In Gordes, Oktober 2021

 

Wenn es ein provenzalisches Bilderbuchdorf gibt, dann ist es Gordes. Quadratische, alte Häuser, eng an eng, Terrassen, dicke Mauern und mittendrin die Burg. Das Dorf schmiegt sich auf eine Felskuppe am Randes des Vaucluse. Von dort hat man einen weiten Blick über das Land, über Felder, Wiesen, Täler und Dörfer und auf das Luberon-Gebirge auf der anderen Talseite. Doch ein Blick in die Geschichte zeigt, dass es hier nicht immer so malerisch und beschaulich zuging. Dass das mittelalterliche Dorf heute zu den schönsten und beliebtesten in ganz Frankreich gehört, hat auch mit vielen Künstlern zu tun. Allen voran vielleicht mit Victor Vasarely, der auch in Gordes lebte und arbeitete. Viele seiner Werke sind derzeit noch im Schloss zu besichtigen.

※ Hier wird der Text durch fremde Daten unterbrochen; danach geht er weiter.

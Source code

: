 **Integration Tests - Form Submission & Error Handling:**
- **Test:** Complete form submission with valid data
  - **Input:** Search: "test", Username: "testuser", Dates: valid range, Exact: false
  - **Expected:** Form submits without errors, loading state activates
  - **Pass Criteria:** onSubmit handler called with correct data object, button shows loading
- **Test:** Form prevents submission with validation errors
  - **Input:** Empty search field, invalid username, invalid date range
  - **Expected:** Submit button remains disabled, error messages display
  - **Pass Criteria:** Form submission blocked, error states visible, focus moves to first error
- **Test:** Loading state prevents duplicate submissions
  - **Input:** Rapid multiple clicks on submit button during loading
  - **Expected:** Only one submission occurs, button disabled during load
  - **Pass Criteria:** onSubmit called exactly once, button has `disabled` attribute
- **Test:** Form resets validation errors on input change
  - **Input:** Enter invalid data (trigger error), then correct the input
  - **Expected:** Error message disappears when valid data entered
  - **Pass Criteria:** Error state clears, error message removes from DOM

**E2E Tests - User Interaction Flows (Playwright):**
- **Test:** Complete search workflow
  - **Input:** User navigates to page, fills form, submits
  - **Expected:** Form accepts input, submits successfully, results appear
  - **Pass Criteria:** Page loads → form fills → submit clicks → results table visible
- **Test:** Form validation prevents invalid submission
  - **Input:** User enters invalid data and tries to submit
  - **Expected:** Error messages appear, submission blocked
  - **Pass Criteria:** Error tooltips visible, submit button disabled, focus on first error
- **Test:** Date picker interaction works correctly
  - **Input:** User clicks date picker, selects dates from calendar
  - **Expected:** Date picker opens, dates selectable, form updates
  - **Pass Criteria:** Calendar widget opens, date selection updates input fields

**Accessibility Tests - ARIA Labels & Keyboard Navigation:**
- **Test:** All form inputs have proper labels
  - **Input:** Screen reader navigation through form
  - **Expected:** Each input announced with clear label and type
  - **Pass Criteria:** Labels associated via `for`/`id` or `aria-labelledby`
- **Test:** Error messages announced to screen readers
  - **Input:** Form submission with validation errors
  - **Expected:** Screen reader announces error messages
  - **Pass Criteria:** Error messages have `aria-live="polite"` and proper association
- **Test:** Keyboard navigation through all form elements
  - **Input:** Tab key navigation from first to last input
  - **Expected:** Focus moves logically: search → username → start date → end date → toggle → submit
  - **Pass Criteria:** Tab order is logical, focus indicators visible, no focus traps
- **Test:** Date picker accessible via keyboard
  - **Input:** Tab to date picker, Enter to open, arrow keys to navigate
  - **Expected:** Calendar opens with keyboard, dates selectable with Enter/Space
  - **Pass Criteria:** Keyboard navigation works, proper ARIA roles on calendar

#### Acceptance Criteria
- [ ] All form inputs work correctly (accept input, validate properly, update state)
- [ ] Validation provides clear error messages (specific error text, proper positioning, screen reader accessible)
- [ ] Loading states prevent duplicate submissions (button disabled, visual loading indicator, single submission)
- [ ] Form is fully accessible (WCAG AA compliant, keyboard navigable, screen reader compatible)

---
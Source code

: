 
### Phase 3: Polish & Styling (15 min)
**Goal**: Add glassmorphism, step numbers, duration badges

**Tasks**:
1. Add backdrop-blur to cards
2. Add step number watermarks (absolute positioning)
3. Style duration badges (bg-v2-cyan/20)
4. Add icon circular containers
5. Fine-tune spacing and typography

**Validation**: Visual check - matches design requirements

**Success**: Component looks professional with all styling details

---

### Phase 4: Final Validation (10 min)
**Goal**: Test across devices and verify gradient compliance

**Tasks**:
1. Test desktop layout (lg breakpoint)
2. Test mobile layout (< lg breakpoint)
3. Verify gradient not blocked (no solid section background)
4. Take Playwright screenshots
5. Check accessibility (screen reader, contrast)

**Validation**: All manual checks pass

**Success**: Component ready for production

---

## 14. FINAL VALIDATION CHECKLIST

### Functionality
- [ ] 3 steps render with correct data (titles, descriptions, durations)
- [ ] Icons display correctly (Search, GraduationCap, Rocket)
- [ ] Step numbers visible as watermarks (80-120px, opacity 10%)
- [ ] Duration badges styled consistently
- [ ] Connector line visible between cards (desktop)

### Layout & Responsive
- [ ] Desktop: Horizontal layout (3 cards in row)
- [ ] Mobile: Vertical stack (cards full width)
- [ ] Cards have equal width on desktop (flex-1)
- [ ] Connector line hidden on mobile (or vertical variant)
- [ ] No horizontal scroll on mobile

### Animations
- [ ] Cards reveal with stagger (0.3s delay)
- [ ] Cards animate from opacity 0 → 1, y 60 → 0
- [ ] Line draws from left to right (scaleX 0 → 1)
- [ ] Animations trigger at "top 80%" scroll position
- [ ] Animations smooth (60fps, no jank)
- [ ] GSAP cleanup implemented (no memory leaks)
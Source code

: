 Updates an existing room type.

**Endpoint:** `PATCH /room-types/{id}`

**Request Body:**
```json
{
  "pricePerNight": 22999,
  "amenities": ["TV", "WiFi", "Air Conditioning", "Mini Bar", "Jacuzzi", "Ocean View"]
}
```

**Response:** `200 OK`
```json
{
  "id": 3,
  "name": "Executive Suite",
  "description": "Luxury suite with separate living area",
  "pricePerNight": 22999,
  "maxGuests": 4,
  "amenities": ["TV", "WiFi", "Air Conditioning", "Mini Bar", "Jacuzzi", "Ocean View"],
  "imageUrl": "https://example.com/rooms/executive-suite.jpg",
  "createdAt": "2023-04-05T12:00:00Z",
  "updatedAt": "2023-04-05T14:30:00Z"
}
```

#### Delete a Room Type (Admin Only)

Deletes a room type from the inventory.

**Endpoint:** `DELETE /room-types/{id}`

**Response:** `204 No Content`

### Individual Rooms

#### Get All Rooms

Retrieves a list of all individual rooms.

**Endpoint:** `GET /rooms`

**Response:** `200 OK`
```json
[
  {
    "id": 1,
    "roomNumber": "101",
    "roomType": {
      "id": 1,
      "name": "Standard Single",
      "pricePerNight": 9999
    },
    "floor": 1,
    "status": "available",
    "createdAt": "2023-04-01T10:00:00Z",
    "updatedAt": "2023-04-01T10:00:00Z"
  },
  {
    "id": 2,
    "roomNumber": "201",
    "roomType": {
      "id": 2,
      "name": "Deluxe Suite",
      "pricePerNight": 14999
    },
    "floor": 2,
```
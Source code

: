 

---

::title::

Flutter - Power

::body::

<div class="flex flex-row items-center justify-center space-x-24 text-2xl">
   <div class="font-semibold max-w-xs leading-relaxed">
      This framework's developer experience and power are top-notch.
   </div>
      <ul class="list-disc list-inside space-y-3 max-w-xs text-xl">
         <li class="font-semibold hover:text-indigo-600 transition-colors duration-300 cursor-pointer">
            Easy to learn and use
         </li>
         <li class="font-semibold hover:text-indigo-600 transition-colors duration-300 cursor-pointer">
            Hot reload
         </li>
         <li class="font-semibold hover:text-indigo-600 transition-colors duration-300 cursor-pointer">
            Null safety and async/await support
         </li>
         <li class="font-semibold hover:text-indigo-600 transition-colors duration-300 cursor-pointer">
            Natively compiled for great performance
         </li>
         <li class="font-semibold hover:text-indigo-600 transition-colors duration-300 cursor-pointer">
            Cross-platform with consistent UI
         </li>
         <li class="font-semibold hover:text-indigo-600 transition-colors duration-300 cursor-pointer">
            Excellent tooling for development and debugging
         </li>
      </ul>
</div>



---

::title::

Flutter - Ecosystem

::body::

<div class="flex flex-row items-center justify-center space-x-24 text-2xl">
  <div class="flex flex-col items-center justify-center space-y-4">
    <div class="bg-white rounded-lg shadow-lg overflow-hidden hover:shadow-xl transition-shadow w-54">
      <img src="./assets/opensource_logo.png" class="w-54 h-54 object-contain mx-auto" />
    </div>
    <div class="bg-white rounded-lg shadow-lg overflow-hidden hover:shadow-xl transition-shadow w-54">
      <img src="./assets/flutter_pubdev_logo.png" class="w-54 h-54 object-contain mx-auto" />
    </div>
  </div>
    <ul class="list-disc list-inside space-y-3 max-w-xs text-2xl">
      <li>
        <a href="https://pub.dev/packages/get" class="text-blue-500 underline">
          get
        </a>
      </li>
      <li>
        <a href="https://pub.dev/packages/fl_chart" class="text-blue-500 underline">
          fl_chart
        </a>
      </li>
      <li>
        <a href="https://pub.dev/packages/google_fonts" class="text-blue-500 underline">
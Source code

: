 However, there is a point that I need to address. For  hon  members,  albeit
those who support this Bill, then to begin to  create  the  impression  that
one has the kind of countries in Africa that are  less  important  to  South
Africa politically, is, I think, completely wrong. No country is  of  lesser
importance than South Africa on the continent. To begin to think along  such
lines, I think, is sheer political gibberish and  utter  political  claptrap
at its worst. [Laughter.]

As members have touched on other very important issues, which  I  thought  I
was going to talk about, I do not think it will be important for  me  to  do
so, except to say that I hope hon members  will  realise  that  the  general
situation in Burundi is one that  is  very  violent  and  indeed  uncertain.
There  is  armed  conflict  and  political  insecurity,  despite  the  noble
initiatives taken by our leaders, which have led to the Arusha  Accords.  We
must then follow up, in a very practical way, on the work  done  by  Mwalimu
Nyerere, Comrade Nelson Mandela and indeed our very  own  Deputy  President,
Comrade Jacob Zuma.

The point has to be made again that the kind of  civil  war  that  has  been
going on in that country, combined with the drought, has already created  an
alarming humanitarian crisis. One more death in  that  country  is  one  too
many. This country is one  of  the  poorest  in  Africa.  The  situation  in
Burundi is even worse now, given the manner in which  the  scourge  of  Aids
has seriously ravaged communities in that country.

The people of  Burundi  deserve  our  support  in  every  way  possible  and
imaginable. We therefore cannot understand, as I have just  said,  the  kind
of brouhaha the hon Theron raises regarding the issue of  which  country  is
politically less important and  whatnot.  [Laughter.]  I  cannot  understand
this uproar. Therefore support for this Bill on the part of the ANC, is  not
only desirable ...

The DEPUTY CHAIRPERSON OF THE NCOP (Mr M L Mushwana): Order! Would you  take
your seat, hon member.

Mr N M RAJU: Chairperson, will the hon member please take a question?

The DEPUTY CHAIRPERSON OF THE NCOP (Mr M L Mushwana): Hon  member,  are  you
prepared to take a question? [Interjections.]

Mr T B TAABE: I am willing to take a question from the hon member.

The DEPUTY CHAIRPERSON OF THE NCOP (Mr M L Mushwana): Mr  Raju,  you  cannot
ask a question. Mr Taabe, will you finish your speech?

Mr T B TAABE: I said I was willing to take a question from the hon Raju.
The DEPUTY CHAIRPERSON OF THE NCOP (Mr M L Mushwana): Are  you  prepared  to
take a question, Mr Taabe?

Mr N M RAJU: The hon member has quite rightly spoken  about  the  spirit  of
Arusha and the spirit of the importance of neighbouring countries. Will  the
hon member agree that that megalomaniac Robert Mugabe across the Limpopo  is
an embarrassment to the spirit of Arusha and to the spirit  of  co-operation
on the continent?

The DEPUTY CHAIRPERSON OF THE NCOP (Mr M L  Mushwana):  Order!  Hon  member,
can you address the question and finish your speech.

Den besten Blick auf Gordes hat man bei der Anfahrt. Die Straße ist gesäumt von hohen Trockenmauern rechts und links. In einer der letzten Kurven vor dem Ort öffnet sich der Blick. Für die Touristen hat man an dieser Stelle einen Aussichtspunkt eingerichtet, an dem sich im Sommer die Autos stauen, weil jeder von dort mit seinem Handy das schönste Postkartenmotiv machen möchte.

gordes

Das steinerne Dorf auf dem Berg. Die Bergkuppe wird gekrönt von der Burg. Von dort, vom höchsten Punkt hatten die ersten Herrscher über das Land schon vor 1000 Jahren den besten Blick, und dorthin flüchteten sich die Menschen in Zeiten der Bedrängnis. Aus der einfachen Wehrburg erbaute die Adelsfamilie der Simiane im 16. Jahrhundert ein Schloss im Renaissance-Stil. So hat das Bauwerk heute zwei Gesichter. An der Nordfassade präsentiert es sich als mittelalterliche Burg mit zwei Türmen, an der Südfassade dagegen als ein feudales Herrenhaus.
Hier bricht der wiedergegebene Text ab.